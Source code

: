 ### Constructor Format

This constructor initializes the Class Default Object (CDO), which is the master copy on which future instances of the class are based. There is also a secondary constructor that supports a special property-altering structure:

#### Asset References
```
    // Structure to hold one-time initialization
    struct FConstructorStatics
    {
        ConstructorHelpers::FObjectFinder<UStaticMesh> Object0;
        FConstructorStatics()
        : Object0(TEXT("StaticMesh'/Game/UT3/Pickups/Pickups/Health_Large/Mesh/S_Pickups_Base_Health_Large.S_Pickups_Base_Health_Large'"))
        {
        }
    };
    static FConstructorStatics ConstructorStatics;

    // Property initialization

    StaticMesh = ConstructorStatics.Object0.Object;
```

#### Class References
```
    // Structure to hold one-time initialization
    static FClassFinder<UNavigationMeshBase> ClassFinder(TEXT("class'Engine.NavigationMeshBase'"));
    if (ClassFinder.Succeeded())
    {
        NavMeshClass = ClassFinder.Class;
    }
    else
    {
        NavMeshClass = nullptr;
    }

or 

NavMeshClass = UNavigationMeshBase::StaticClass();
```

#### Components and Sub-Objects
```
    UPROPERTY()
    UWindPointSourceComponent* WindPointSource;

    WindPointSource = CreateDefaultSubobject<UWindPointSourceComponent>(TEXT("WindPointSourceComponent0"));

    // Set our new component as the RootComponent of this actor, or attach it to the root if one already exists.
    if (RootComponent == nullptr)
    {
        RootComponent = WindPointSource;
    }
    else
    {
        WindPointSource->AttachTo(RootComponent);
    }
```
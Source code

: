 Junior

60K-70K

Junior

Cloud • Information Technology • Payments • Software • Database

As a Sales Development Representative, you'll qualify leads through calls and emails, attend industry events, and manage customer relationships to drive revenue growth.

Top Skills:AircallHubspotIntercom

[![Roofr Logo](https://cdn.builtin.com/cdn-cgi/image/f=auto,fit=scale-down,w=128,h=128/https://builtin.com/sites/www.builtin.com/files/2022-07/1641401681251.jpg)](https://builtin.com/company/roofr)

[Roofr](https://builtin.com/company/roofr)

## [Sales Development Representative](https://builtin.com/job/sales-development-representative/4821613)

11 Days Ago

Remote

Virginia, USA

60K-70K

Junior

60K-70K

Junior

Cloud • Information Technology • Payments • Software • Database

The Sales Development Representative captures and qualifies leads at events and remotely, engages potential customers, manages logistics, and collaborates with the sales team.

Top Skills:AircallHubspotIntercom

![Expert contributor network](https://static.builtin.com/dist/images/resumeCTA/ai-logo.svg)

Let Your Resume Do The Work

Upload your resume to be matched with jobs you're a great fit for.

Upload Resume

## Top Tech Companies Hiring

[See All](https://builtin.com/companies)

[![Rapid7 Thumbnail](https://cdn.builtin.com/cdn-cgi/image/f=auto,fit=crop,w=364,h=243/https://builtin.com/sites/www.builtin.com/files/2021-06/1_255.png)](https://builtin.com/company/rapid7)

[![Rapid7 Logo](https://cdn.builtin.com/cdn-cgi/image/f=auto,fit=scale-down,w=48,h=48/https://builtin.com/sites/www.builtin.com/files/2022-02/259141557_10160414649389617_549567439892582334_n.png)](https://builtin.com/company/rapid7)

The problem: Exactly as written, repeat the lines from the start of the listing through the line containing "11 Days Ago", both included.

Expected output:
Source code

: ### Constructor Format

This constructor initializes the Class Default Object (CDO), which is the master copy on which future instances of the class are based. There is also a secondary constructor that supports a special property-altering structure:

#### Asset References
```
    // Structure to hold one-time initialization
    struct FConstructorStatics
    {
        ConstructorHelpers::FObjectFinder<UStaticMesh> Object0;
        FConstructorStatics()
        : Object0(TEXT("StaticMesh'/Game/UT3/Pickups/Pickups/Health_Large/Mesh/S_Pickups_Base_Health_Large.S_Pickups_Base_Health_Large'"))
        {
        }
    };
    static FConstructorStatics ConstructorStatics;

    // Property initialization

    StaticMesh = ConstructorStatics.Object0.Object;
```

#### Class References
```
    // Structure to hold one-time initialization
    static FClassFinder<UNavigationMeshBase> ClassFinder(TEXT("class'Engine.NavigationMeshBase'"));
    if (ClassFinder.Succeeded())
    {
        NavMeshClass = ClassFinder.Class;
    }
    else
    {
        NavMeshClass = nullptr;
    }

or 

NavMeshClass = UNavigationMeshBase::StaticClass();
```

#### Components and Sub-Objects
```
    UPROPERTY()
    UWindPointSourceComponent* WindPointSource;

    WindPointSource = CreateDefaultSubobject<UWindPointSourceComponent>(TEXT("WindPointSourceComponent0"));

    // Set our new component as the RootComponent of this actor, or attach it to the root if one already exists.
    if (RootComponent == nullptr)
    {
        RootComponent = WindPointSource;
    }
    else
    {
        WindPointSource->AttachTo(RootComponent);
    }
```
Source code

: Junior

60K-70K

Junior

Cloud • Information Technology • Payments • Software • Database

As a Sales Development Representative, you'll qualify leads through calls and emails, attend industry events, and manage customer relationships to drive revenue growth.

Top Skills:AircallHubspotIntercom

[![Roofr Logo](https://cdn.builtin.com/cdn-cgi/image/f=auto,fit=scale-down,w=128,h=128/https://builtin.com/sites/www.builtin.com/files/2022-07/1641401681251.jpg)](https://builtin.com/company/roofr)

[Roofr](https://builtin.com/company/roofr)

## [Sales Development Representative](https://builtin.com/job/sales-development-representative/4821613)

11 Days Ago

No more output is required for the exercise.